Presigned URL Access¶
The Carbon web app never accesses R2 directly. A Supabase Edge Function (or Cloudflare Worker) generates time-limited presigned URLs for read access:
GET /functions/v1/dataset-url?part_id=part-0001
→ { "url": "https://machenit-dataset.r2.cloudflarestorage.com/blobs/a1b2c3...?X-Amz-Expires=3600&..." }
The Edge Function verifies the caller's JWT and checks their role before generating a URL. For annotators, it also verifies the requested part is assigned to them. See Access & Authentication for the authorization logic and the claim-next-part Edge Function that handles part assignment.
The annotation tool fetches this URL, then loads the STEP file directly from R2. Write access (uploading new files) goes through the CLI or a protected API endpoint, not the browser.

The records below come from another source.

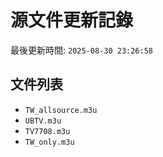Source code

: # 源文件更新記錄

最後更新時間: `2025-08-30 23:26:58`

## 文件列表
- `TW_allsource.m3u`
- `UBTV.m3u`
- `TV7708.m3u`
- `TW_only.m3u`
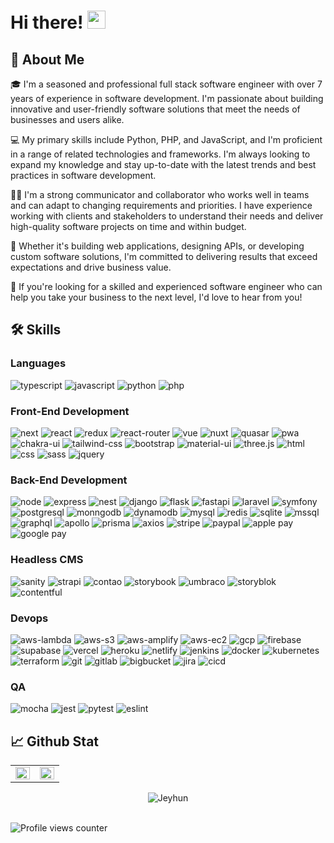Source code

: # Hi there! <img src="https://media.giphy.com/media/hvRJCLFzcasrR4ia7z/giphy.gif" width="29px" height="29px">

## 🚀 About Me

🎓 I'm a seasoned and professional full stack software engineer with over 7 years of experience in software development. I'm passionate about building innovative and user-friendly software solutions that meet the needs of businesses and users alike.

💻 My primary skills include Python, PHP, and JavaScript, and I'm proficient in a range of related technologies and frameworks. I'm always looking to expand my knowledge and stay up-to-date with the latest trends and best practices in software development.

👨‍💼 I'm a strong communicator and collaborator who works well in teams and can adapt to changing requirements and priorities. I have experience working with clients and stakeholders to understand their needs and deliver high-quality software projects on time and within budget.

🎯 Whether it's building web applications, designing APIs, or developing custom software solutions, I'm committed to delivering results that exceed expectations and drive business value.

🌟 If you're looking for a skilled and experienced software engineer who can help you take your business to the next level, I'd love to hear from you!

## 🛠️ Skills

### Languages

![typescript](https://img.shields.io/badge/TypeScript-3178C6?logo=typescript&logoColor=white)
![javascript](https://img.shields.io/badge/JavaScript-323330?logo=javascript&logoColor=F7DF1E)
![python](https://img.shields.io/badge/Python-3776AB?logo=python&logoColor=white)
![php](https://img.shields.io/badge/PHP-777BB4?logo=php&logoColor=white)

### Front-End Development

![next](https://img.shields.io/badge/Next-000000?logo=nextdotjs&logoColor=FFFFFF)
![react](https://img.shields.io/badge/React-20232A?logo=react&logoColor=61DAFB)
![redux](https://img.shields.io/badge/Redux-593D88?logo=redux&logoColor=white)
![react-router](https://img.shields.io/badge/React_Router-CA4245?logo=react-router&logoColor=white)
![vue](https://img.shields.io/badge/Vue.js-4FC08D?logo=vuedotjs&logoColor=white)
![nuxt](https://img.shields.io/badge/Nuxt.js-00DC82?logo=nuxtdotjs&logoColor=white)
![quasar](https://img.shields.io/badge/Quasar-1976D2?logo=quasar&logoColor=white)
![pwa](https://img.shields.io/badge/Progressive_Web_App-4285F4?logo=googlechrome&logoColor=white)
![chakra-ui](https://img.shields.io/badge/Chakra_UI-319795?logo=chakra-ui&logoColor=white)
![tailwind-css](https://img.shields.io/badge/tailwind_css-06B6D4?logo=tailwind-css&logoColor=white)
![bootstrap](https://img.shields.io/badge/Bootstrap-563D7C?logo=bootstrap&logoColor=white)
![material-ui](https://img.shields.io/badge/Material_UI-0081CB?logo=mui&logoColor=white)
![three.js](https://img.shields.io/badge/Three.js-000000?logo=three.js&logoColor=white)
![html](https://img.shields.io/badge/HTML5-E34F26?logo=html5&logoColor=white)
![css](https://img.shields.io/badge/CSS3-1572B6?logo=css3&logoColor=white)
![sass](https://img.shields.io/badge/SASS-CC6699?logo=sass&logoColor=white)
![jquery](https://img.shields.io/badge/jQuery-0769AD?logo=jquery&logoColor=white)

### Back-End Development

![node](https://img.shields.io/badge/Node-339933?logo=nodedotjs&logoColor=FFFFFF)
![express](https://img.shields.io/badge/Express-000000?logo=express&logoColor=61DAFB)
![nest](https://img.shields.io/badge/Nest-E0234E?logo=nestjs&logoColor=white)
![django](https://img.shields.io/badge/Django-092E20?logo=django&logoColor=61DAFB)
![flask](https://img.shields.io/badge/Flask-000000?logo=flask&logoColor=white)
![fastapi](https://img.shields.io/badge/FastAPI-009688?logo=fastapi&logoColor=white)
![laravel](https://img.shields.io/badge/Laravel-FF2D20?logo=laravel&logoColor=white)
![symfony](https://img.shields.io/badge/Symfony-000000?logo=symfony&logoColor=white)
![postgresql](https://img.shields.io/badge/PostgreSQL-009688?logo=postgresql&logoColor=white)
![monngodb](https://img.shields.io/badge/MongoDB-73DC8C?logo=mongodb&logoColor=white)
![dynamodb](https://img.shields.io/badge/Amazon_DynamoDB-4053D6?logo=amazondynamodb&logoColor=white)
![mysql](https://img.shields.io/badge/MySQL-4479A1?logo=mysql&logoColor=white)
![redis](https://img.shields.io/badge/Redis-DC382D?logo=redis&logoColor=white)
![sqlite](https://img.shields.io/badge/SQLite-003B57?logo=sqlite&logoColor=white)
![mssql](https://img.shields.io/badge/MSSQL-CC2927?logo=microsoftsqlserver&logoColor=white)
![graphql](https://img.shields.io/badge/GraphQL-E434AA?logo=graphql&logoColor=white)
![apollo](https://img.shields.io/badge/Apollo_GraphQL-311C87?logo=apollographql&logoColor=white)
![prisma](https://img.shields.io/badge/Prisma-2D3748?logo=prisma&logoColor=white)
![axios](https://img.shields.io/badge/Axios-5A29E4?logo=axios&logoColor=white)
![stripe](https://img.shields.io/badge/Stripe-008CDD?logo=stripe&logoColor=white)
![paypal](https://img.shields.io/badge/Paypal-00457C?logo=paypal&logoColor=white)
![apple pay](https://img.shields.io/badge/Apple_Pay-000000?logo=applepay&logoColor=white)
![google pay](https://img.shields.io/badge/Google_Pay-4285F4?logo=googlepay&logoColor=white)

### Headless CMS

![sanity](https://img.shields.io/badge/Sanity-F03E2F?logo=sanity&logoColor=white)
![strapi](https://img.shields.io/badge/Strapi-2F2E8B?logo=strapi&logoColor=white)
![contao](https://img.shields.io/badge/Contao-F47C00?logo=contao&logoColor=white)
![storybook](https://img.shields.io/badge/storybook-FF4785?logo=storybook&logoColor=white)
![umbraco](https://img.shields.io/badge/Umbraco-3544B1?logo=umbraco&logoColor=white)
![storyblok](https://img.shields.io/badge/Storyblok-09B3AF?logo=storyblok&logoColor=white)
![contentful](https://img.shields.io/badge/Contentful-2478CC?logo=contentful&logoColor=white)

### Devops

![aws-lambda](https://img.shields.io/badge/AWS_Lambda-FF9900?logo=awslambda&logoColor=white)
![aws-s3](https://img.shields.io/badge/AWS_S3-569A31?logo=amazons3&logoColor=white)
![aws-amplify](https://img.shields.io/badge/AWS_Amplify-FF9900?logo=awsamplify&logoColor=white)
![aws-ec2](https://img.shields.io/badge/AWS_EC2-FF9900?logo=amazonec2&logoColor=white)
![gcp](https://img.shields.io/badge/GCP-4285F4?logo=googlecloud&logoColor=white)
![firebase](https://img.shields.io/badge/Firebase-ffaa00?logo=Firebase&logoColor=white)
![supabase](https://img.shields.io/badge/Supabase-3FCF8E?logo=Supabase&logoColor=white)
![vercel](https://img.shields.io/badge/Vercel-000000?logo=Vercel&logoColor=white)
![heroku](https://img.shields.io/badge/Heroku-430098?logo=heroku&logoColor=white)
![netlify](https://img.shields.io/badge/Netlify-00C7B7?logo=netlify&logoColor=white)
![jenkins](https://img.shields.io/badge/Jenkins-D24939?logo=jenkins&logoColor=white)
![docker](https://img.shields.io/badge/Docker-2496ED?logo=docker&logoColor=white)
![kubernetes](https://img.shields.io/badge/Kubernetes-326CE5?logo=kubernetes&logoColor=white)
![terraform](https://img.shields.io/badge/Terraform-7B42BC?logo=terraform&logoColor=white)
![git](https://img.shields.io/badge/GitHub-181717?logo=github&logoColor=white)
![gitlab](https://img.shields.io/badge/GitLab-FC6D26?logo=gitlab&logoColor=white)
![bigbucket](https://img.shields.io/badge/Bitbucket-0052CC?logo=bitbucket&logoColor=white)
![jira](https://img.shields.io/badge/Jira-0052CC?logo=jira&logoColor=white)
![cicd](https://img.shields.io/badge/GitHub_Actions-2088FF?logo=githubactions&logoColor=white)

### QA

![mocha](https://img.shields.io/badge/Mocha-8D6748?logo=mocha&logoColor=white)
![jest](https://img.shields.io/badge/Jest-C21325?logo=jest&logoColor=white)
![pytest](https://img.shields.io/badge/Pytest-0A9EDC?logo=pytest&logoColor=white)
![eslint](https://img.shields.io/badge/ESLint-4B32C3?logo=eslint&logoColor=white)

## 📈 Github Stat

<table align="center" style="border: none; width: 100%; overflow: hidden">
  <tr>
    <td valign="top" width="50%">
      <img src="https://github-readme-stats-jeyhun1227.vercel.app/api?username=jeyhun1227&show_icons=true&hide_border=true&include_all_commits=true" align="left" style="width: 100%" />
    </td>
    <td valign="top" width="50%">
      <img src="https://github-readme-stats-jeyhun1227.vercel.app/api/top-langs/?username=jeyhun1227&hide_border=true&layout=compact" align="left" style="width: 100%" />
    </td>
  </tr>
</table>

<div align="center">
<img align="center" src="https://github-readme-streak-stats.herokuapp.com/?user=jeyhun1227&hide_border=true" alt="Jeyhun" />
</div>

<br/>  

![Profile views counter](https://komarev.com/ghpvc/?username=jeyhun1227&&style=flat-square)    

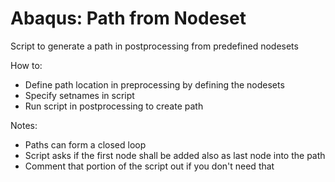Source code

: # Abaqus: Path from Nodeset

Script to generate a path in postprocessing from predefined nodesets


How to:
- Define path location in preprocessing by defining the nodesets
- Specify setnames in script
- Run script in postprocessing to create path



Notes:
- Paths can form a closed loop
- Script asks if the first node shall be added also as last node into the path
- Comment that portion of the script out if you don't need that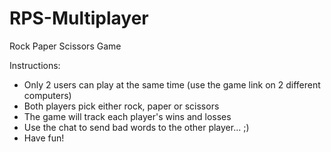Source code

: # RPS-Multiplayer
Rock Paper Scissors Game

Instructions:
- Only 2 users can play at the same time (use the game link on 2 different computers)
- Both players pick either rock, paper or scissors
- The game will track each player's wins and losses
- Use the chat to send bad words to the other player... ;)
- Have fun! 
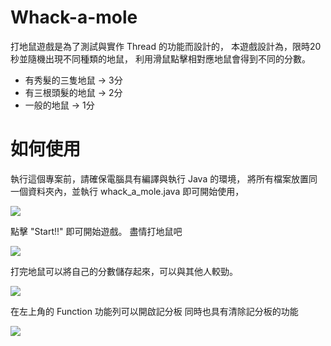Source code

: # Whack-a-mole
打地鼠遊戲是為了測試與實作 Thread 的功能而設計的，
本遊戲設計為，限時20秒並隨機出現不同種類的地鼠，
利用滑鼠點擊相對應地鼠會得到不同的分數。

* 有秀髮的三隻地鼠 -> 3分
* 有三根頭髮的地鼠 -> 2分
* 一般的地鼠      -> 1分

# 如何使用
執行這個專案前，請確保電腦具有編譯與執行 Java 的環境，
將所有檔案放置同一個資料夾內，並執行 whack_a_mole.java 即可開始使用，

![](https://i.imgur.com/5VMSKhJ.png)

點擊 "Start!!" 即可開始遊戲。
盡情打地鼠吧

![](https://i.imgur.com/hkpKZIo.png)

打完地鼠可以將自己的分數儲存起來，可以與其他人較勁。

![](https://i.imgur.com/suGLFZd.png)

在左上角的 Function 功能列可以開啟記分板
同時也具有清除記分板的功能

![](https://i.imgur.com/T4seLMk.png)
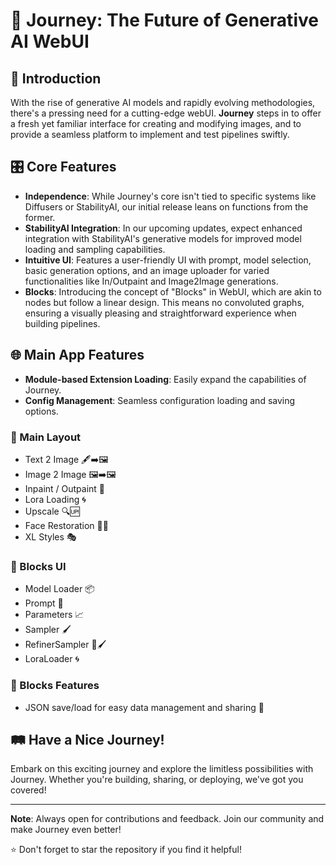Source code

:# 🚀 Journey: The Future of Generative AI WebUI

## 🌌 Introduction

With the rise of generative AI models and rapidly evolving methodologies, there's a pressing need for a cutting-edge webUI. **Journey** steps in to offer a fresh yet familiar interface for creating and modifying images, and to provide a seamless platform to implement and test pipelines swiftly.

## 🎛 Core Features

- **Independence**: While Journey's core isn't tied to specific systems like Diffusers or StabilityAI, our initial release leans on functions from the former.
- **StabilityAI Integration**: In our upcoming updates, expect enhanced integration with StabilityAI's generative models for improved model loading and sampling capabilities.
- **Intuitive UI**: Features a user-friendly UI with prompt, model selection, basic generation options, and an image uploader for varied functionalities like In/Outpaint and Image2Image generations.
- **Blocks**: Introducing the concept of "Blocks" in WebUI, which are akin to nodes but follow a linear design. This means no convoluted graphs, ensuring a visually pleasing and straightforward experience when building pipelines.

## 🌐 Main App Features

- **Module-based Extension Loading**: Easily expand the capabilities of Journey.
- **Config Management**: Seamless configuration loading and saving options.

### 🎨 Main Layout

- Text 2 Image 🖋➡🖼
- Image 2 Image 🖼➡🖼
- Inpaint / Outpaint 🎨
- Lora Loading 🌀
- Upscale 🔍🆙
- Face Restoration 🤖👤
- XL Styles 🎭

### 🔲 Blocks UI

- Model Loader 📦
- Prompt 💬
- Parameters 📈
- Sampler 🖌
- RefinerSampler 🎨🖌
- LoraLoader 🌀

### 🔗 Blocks Features

- JSON save/load for easy data management and sharing 📂

## 🛤 Have a Nice Journey!

Embark on this exciting journey and explore the limitless possibilities with Journey. Whether you're building, sharing, or deploying, we've got you covered!

---

**Note**: Always open for contributions and feedback. Join our community and make Journey even better!

⭐ Don't forget to star the repository if you find it helpful!


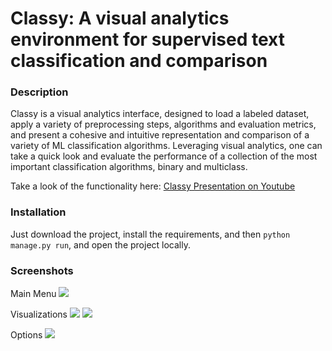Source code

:# Classy: A visual analytics environment for supervised text classification and comparison

### Description

Classy is a visual analytics interface, designed to load a labeled dataset, apply a variety of preprocessing steps, algorithms and evaluation metrics, and present a cohesive and intuitive representation and comparison of a variety of ML classification algorithms. Leveraging visual analytics, one can take a quick look and evaluate the performance of a collection of the most important classification algorithms, binary and multiclass.

Take a look of the functionality here: [Classy Presentation on Youtube](https://www.youtube.com/watch?v=sDfwE5W0U_s)

### Installation

Just download the project, install the requirements, and then `python manage.py run`, and open the project locally.

### Screenshots

Main Menu
![](https://i.imgur.com/s59pXnx.png)

Visualizations
![](https://i.imgur.com/0NegvFo.png)
![](https://i.imgur.com/JKEOF77.png)

Options
![](https://i.imgur.com/wmUDjaw.png)



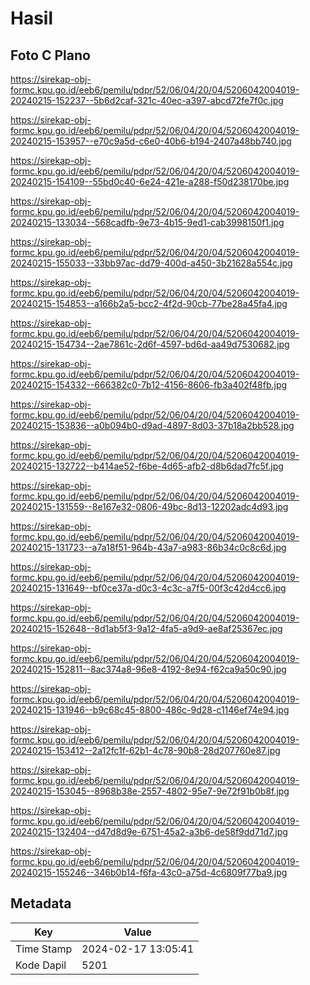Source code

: # Hasil

## Foto C Plano

https://sirekap-obj-formc.kpu.go.id/eeb6/pemilu/pdpr/52/06/04/20/04/5206042004019-20240215-152237--5b6d2caf-321c-40ec-a397-abcd72fe7f0c.jpg

https://sirekap-obj-formc.kpu.go.id/eeb6/pemilu/pdpr/52/06/04/20/04/5206042004019-20240215-153957--e70c9a5d-c6e0-40b6-b194-2407a48bb740.jpg

https://sirekap-obj-formc.kpu.go.id/eeb6/pemilu/pdpr/52/06/04/20/04/5206042004019-20240215-154109--55bd0c40-6e24-421e-a288-f50d238170be.jpg

https://sirekap-obj-formc.kpu.go.id/eeb6/pemilu/pdpr/52/06/04/20/04/5206042004019-20240215-133034--568cadfb-9e73-4b15-9ed1-cab3998150f1.jpg

https://sirekap-obj-formc.kpu.go.id/eeb6/pemilu/pdpr/52/06/04/20/04/5206042004019-20240215-155033--33bb97ac-dd79-400d-a450-3b21628a554c.jpg

https://sirekap-obj-formc.kpu.go.id/eeb6/pemilu/pdpr/52/06/04/20/04/5206042004019-20240215-154853--a166b2a5-bcc2-4f2d-90cb-77be28a45fa4.jpg

https://sirekap-obj-formc.kpu.go.id/eeb6/pemilu/pdpr/52/06/04/20/04/5206042004019-20240215-154734--2ae7861c-2d6f-4597-bd6d-aa49d7530682.jpg

https://sirekap-obj-formc.kpu.go.id/eeb6/pemilu/pdpr/52/06/04/20/04/5206042004019-20240215-154332--666382c0-7b12-4156-8606-fb3a402f48fb.jpg

https://sirekap-obj-formc.kpu.go.id/eeb6/pemilu/pdpr/52/06/04/20/04/5206042004019-20240215-153836--a0b094b0-d9ad-4897-8d03-37b18a2bb528.jpg

https://sirekap-obj-formc.kpu.go.id/eeb6/pemilu/pdpr/52/06/04/20/04/5206042004019-20240215-132722--b414ae52-f6be-4d65-afb2-d8b6dad7fc5f.jpg

https://sirekap-obj-formc.kpu.go.id/eeb6/pemilu/pdpr/52/06/04/20/04/5206042004019-20240215-131559--8e167e32-0806-49bc-8d13-12202adc4d93.jpg

https://sirekap-obj-formc.kpu.go.id/eeb6/pemilu/pdpr/52/06/04/20/04/5206042004019-20240215-131723--a7a18f51-964b-43a7-a983-86b34c0c8c6d.jpg

https://sirekap-obj-formc.kpu.go.id/eeb6/pemilu/pdpr/52/06/04/20/04/5206042004019-20240215-131649--bf0ce37a-d0c3-4c3c-a7f5-00f3c42d4cc6.jpg

https://sirekap-obj-formc.kpu.go.id/eeb6/pemilu/pdpr/52/06/04/20/04/5206042004019-20240215-152648--8d1ab5f3-9a12-4fa5-a9d9-ae8af25367ec.jpg

https://sirekap-obj-formc.kpu.go.id/eeb6/pemilu/pdpr/52/06/04/20/04/5206042004019-20240215-152811--8ac374a8-96e8-4192-8e94-f62ca9a50c90.jpg

https://sirekap-obj-formc.kpu.go.id/eeb6/pemilu/pdpr/52/06/04/20/04/5206042004019-20240215-131946--b9c68c45-8800-486c-9d28-c1146ef74e94.jpg

https://sirekap-obj-formc.kpu.go.id/eeb6/pemilu/pdpr/52/06/04/20/04/5206042004019-20240215-153412--2a12fc1f-62b1-4c78-90b8-28d207760e87.jpg

https://sirekap-obj-formc.kpu.go.id/eeb6/pemilu/pdpr/52/06/04/20/04/5206042004019-20240215-153045--8968b38e-2557-4802-95e7-9e72f91b0b8f.jpg

https://sirekap-obj-formc.kpu.go.id/eeb6/pemilu/pdpr/52/06/04/20/04/5206042004019-20240215-132404--d47d8d9e-6751-45a2-a3b6-de58f9dd71d7.jpg

https://sirekap-obj-formc.kpu.go.id/eeb6/pemilu/pdpr/52/06/04/20/04/5206042004019-20240215-155246--346b0b14-f6fa-43c0-a75d-4c6809f77ba9.jpg


## Metadata

| Key        | Value               |
| ---------- | ------------------- |
| Time Stamp | 2024-02-17 13:05:41 |
| Kode Dapil | 5201                |



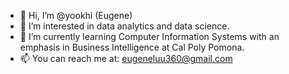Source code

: - 👋 Hi, I’m @yookhi (Eugene)
- 👀 I’m interested in data analytics and data science.
- 🌱 I’m currently learning Computer Information Systems with an emphasis in Business Intelligence at Cal Poly Pomona.
- 📫 You can reach me at: eugeneluu360@gmail.com
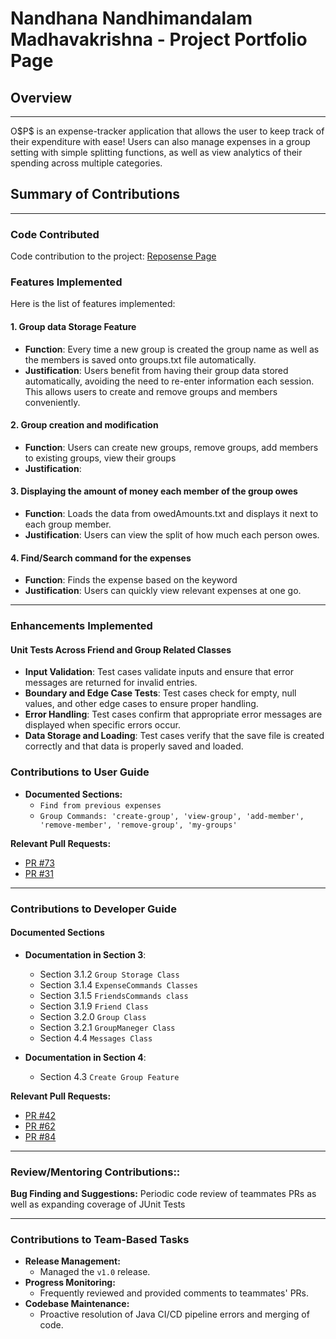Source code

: # Nandhana Nandhimandalam Madhavakrishna - Project Portfolio Page

## Overview

---

O\$P\$ is an expense-tracker application that allows the user to keep track of their expenditure with ease! Users can also manage expenses in a group setting with simple
splitting functions, as well as view analytics of their spending across multiple categories.

## Summary of Contributions

---

### Code Contributed

Code contribution to the project: [Reposense Page](https://nus-cs2113-ay2425s2.github.io/tp-dashboard/?search=&sort=groupTitle&sortWithin=title&timeframe=commit&mergegroup=&groupSelect=groupByRepos&breakdown=true&checkedFileTypes=docs~functional-code~test-code~other&since=2025-02-21&tabOpen=true&tabType=authorship&tabAuthor=nandhananm7&tabRepo=AY2425S2-CS2113-F11-2%2Ftp%5Bmaster%5D&authorshipIsMergeGroup=false&authorshipFileTypes=docs~functional-code~test-code~other&authorshipIsBinaryFileTypeChecked=false&authorshipIsIgnoredFilesChecked=false)

### Features Implemented
Here is the list of features implemented:

#### 1. Group data Storage Feature

- **Function**: Every time a new group is created the group name as well as the members is saved onto groups.txt file automatically. 
- **Justification**: Users benefit from having their group data stored automatically, avoiding the need to re-enter information each session. This allows users to create and remove groups and members conveniently. 

#### 2. Group creation and modification

- **Function**: Users can create new groups, remove groups, add members to existing groups, view their groups
- **Justification**:

#### 3. Displaying the amount of money each member of the group owes

- **Function**: Loads the data from owedAmounts.txt and displays it next to each group member.
- **Justification**: Users can view the split of how much each person owes.

#### 4. Find/Search command for the expenses

- **Function**: Finds the expense based on the keyword
- **Justification**: Users can quickly view relevant expenses at one go.

---

### Enhancements Implemented

#### Unit Tests Across Friend and Group Related Classes
- **Input Validation**: Test cases validate inputs and ensure that error messages are returned for invalid entries.
- **Boundary and Edge Case Tests**: Test cases check for empty, null values, and other edge cases to ensure proper handling.
- **Error Handling**: Test cases confirm that appropriate error messages are displayed when specific errors occur.
- **Data Storage and Loading**: Test cases verify that the save file is created correctly and that data is properly saved and loaded.

### Contributions to User Guide

- **Documented Sections:**
    - `Find from previous expenses`
    - `Group Commands: 'create-group', 'view-group', 'add-member', 'remove-member', 'remove-group', 'my-groups'`

**Relevant Pull Requests:**
- [PR #73](https://github.com/AY2425S2-CS2113-F11-2/tp/pull/73)
- [PR #31](https://github.com/AY2425S2-CS2113-F11-2/tp/pull/31)

---

### Contributions to Developer Guide

#### Documented Sections
- **Documentation in Section 3**:
    - Section 3.1.2 `Group Storage Class`
    - Section 3.1.4 `ExpenseCommands Classes`
    - Section 3.1.5 `FriendsCommands class`
    - Section 3.1.9 `Friend Class`
    - Section 3.2.0 `Group Class`
    - Section 3.2.1 `GroupManeger Class`
    - Section 4.4 `Messages Class`

- **Documentation in Section 4**:
    - Section 4.3 `Create Group Feature`

**Relevant Pull Requests:**
- [PR #42](https://github.com/AY2425S2-CS2113-F11-2/tp/pull/42)
- [PR #62](https://github.com/AY2425S2-CS2113-F11-2/tp/pull/62)
- [PR #84](https://github.com/AY2425S2-CS2113-F11-2/tp/pull/84)

---

### Review/Mentoring Contributions::
**Bug Finding and Suggestions:** Periodic code review of teammates PRs as well as expanding coverage of JUnit Tests

---

### Contributions to Team-Based Tasks
- **Release Management:**
    - Managed the `v1.0` release.
- **Progress Monitoring:**
    - Frequently reviewed and provided comments to teammates' PRs.
- **Codebase Maintenance:**
    - Proactive resolution of Java CI/CD pipeline errors and merging of code.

GD&T and Future Annotation Types¶
The annotation_type field on dataset_annotations supports multiple annotation workflows without schema changes. Feature labeling uses annotation_type = 'feature'; GD&T annotations use annotation_type = 'gdt' with a different annotation_data structure. The annotation tool renders different UI based on the type.